» **SOURCE INFORMATION**:
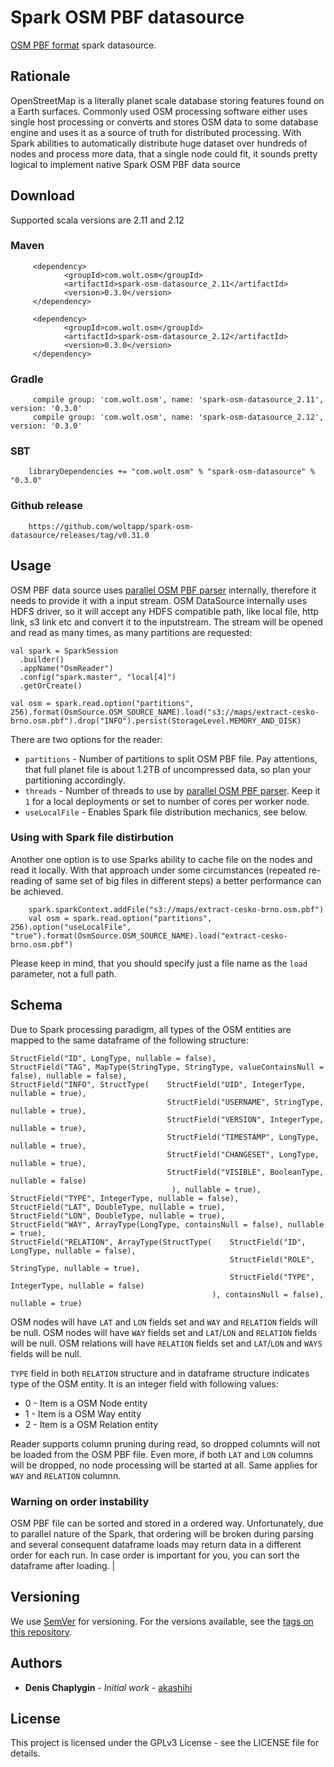 # Spark OSM PBF datasource

[OSM PBF format](https://wiki.openstreetmap.org/wiki/PBF_Format) spark datasource.

## Rationale

OpenStreetMap is a literally planet scale database storing features found on a Earth surfaces. Commonly used OSM processing software
either uses single host processing or converts and stores OSM data to some database engine and uses it as a source of truth for distributed
processing. With Spark abilities to automatically distribute huge dataset over hundreds of nodes and process more data, that a
single node could fit, it sounds pretty logical to implement native Spark OSM PBF data source  
## Download

Supported scala versions are 2.11 and 2.12

### Maven 
        
         <dependency>
                <groupId>com.wolt.osm</groupId>
                <artifactId>spark-osm-datasource_2.11</artifactId>
                <version>0.3.0</version>
         </dependency>

         <dependency>
                <groupId>com.wolt.osm</groupId>
                <artifactId>spark-osm-datasource_2.12</artifactId>
                <version>0.3.0</version>
         </dependency>
        
### Gradle

         compile group: 'com.wolt.osm', name: 'spark-osm-datasource_2.11', version: '0.3.0'
         compile group: 'com.wolt.osm', name: 'spark-osm-datasource_2.12', version: '0.3.0'
        
### SBT 
                        
        libraryDependencies += "com.wolt.osm" % "spark-osm-datasource" % "0.3.0"
        
### Github release

        https://github.com/woltapp/spark-osm-datasource/releases/tag/v0.31.0
        
## Usage                
        
OSM PBF data source uses [parallel OSM PBF parser](https://github.com/woltapp/parallelpbf) internally, therefore it needs to provide
it with a input stream. OSM DataSource internally uses HDFS driver, so it will accept any HDFS compatible path, like local
file, http link, s3 link etc and convert it to the inputstream. The stream will be opened and read as many times, as many
partitions are requested:

    val spark = SparkSession
      .builder()
      .appName("OsmReader")
      .config("spark.master", "local[4]")
      .getOrCreate()

    val osm = spark.read.option("partitions", 256).format(OsmSource.OSM_SOURCE_NAME).load("s3://maps/extract-cesko-brno.osm.pbf").drop("INFO").persist(StorageLevel.MEMORY_AND_DISK)
    
There are two options for the reader:

* `partitions` - Number of partitions to split OSM PBF file. Pay attentions, that full planet file is about 1.2TB of uncompressed data, so plan
your partitioning accordingly.
* `threads` - Number of threads to use by [parallel OSM PBF parser](https://github.com/woltapp/parallelpbf). Keep it
`1` for a local deployments or set to number of cores per worker node.
* `useLocalFile` - Enables Spark file distribution mechanics, see below.

### Using with Spark file distirbution 

Another one option is to use Sparks ability to cache file on the nodes and read it locally. With that approach under some circumstances (repeated re-reading
of same set of big files in different steps) a better performance can be achieved.

        spark.sparkContext.addFile("s3://maps/extract-cesko-brno.osm.pbf")
        val osm = spark.read.option("partitions", 256).option("useLocalFile", "true").format(OsmSource.OSM_SOURCE_NAME).load("extract-cesko-brno.osm.pbf")
        
Please keep in mind, that you should specify just a file name as the `load` parameter, not a full path.
        
## Schema

Due to Spark processing paradigm, all types of the OSM entities are mapped to the same dataframe of the following structure:

    StructField("ID", LongType, nullable = false),
    StructField("TAG", MapType(StringType, StringType, valueContainsNull = false), nullable = false),
    StructField("INFO", StructType(    StructField("UID", IntegerType, nullable = true),
                                       StructField("USERNAME", StringType, nullable = true),
                                       StructField("VERSION", IntegerType, nullable = true),
                                       StructField("TIMESTAMP", LongType, nullable = true),
                                       StructField("CHANGESET", LongType, nullable = true),
                                       StructField("VISIBLE", BooleanType, nullable = false)
                                        ), nullable = true),
    StructField("TYPE", IntegerType, nullable = false),
    StructField("LAT", DoubleType, nullable = true),
    StructField("LON", DoubleType, nullable = true),
    StructField("WAY", ArrayType(LongType, containsNull = false), nullable = true),
    StructField("RELATION", ArrayType(StructType(    StructField("ID", LongType, nullable = false),
                                                     StructField("ROLE", StringType, nullable = true),
                                                     StructField("TYPE", IntegerType, nullable = false)
                                                 ), containsNull = false), nullable = true)

OSM nodes will have `LAT` and `LON` fields set and `WAY` and `RELATION` fields will be null.
OSM nodes will have `WAY` fields set and `LAT`/`LON` and `RELATION` fields will be null.
OSM relations will have `RELATION` fields set and `LAT`/`LON` and `WAYS` fields will be null.

`TYPE` field in both `RELATION` structure and in dataframe structure indicates type of the OSM entity. It is an
integer field with following values:

* 0 - Item is a OSM Node entity
* 1 - Item is a OSM Way entity
* 2 - Item is a OSM Relation entity

Reader supports column pruning during read, so dropped columnts will not be loaded from the OSM PBF file. Even more,
if both `LAT` and `LON` columns will be dropped, no node processing will be started at all. Same applies for
`WAY` and `RELATION` columnn.

### Warning on order instability

OSM PBF file can be sorted and stored in a ordered way. Unfortunately, due to parallel nature of the Spark, that 
ordering will be broken during parsing and several consequent dataframe loads may return data in a different order for 
each run. In case order is important for you, you can sort the dataframe after loading. 
                          |

## Versioning

We use [SemVer](http://semver.org/) for versioning. For the versions available, see the [tags on this repository](https://github.com/woltapp/spark-osm-reader/tags). 

## Authors

* **Denis Chaplygin** - *Initial work* - [akashihi](https://github.com/akashihi)

## License

This project is licensed under the GPLv3 License - see the LICENSE file for details.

» **INSTRUCTIONS TO FOLLOW**: What is needed is an exact copy of the lines from the one containing "work* - [akashihi](https://github.com/akashihi)" through the last line of the records above, both included.

» **RESPONSE BOX**:
* **Denis Chaplygin** - *Initial work* - [akashihi](https://github.com/akashihi)

## License

This project is licensed under the GPLv3 License - see the LICENSE file for details.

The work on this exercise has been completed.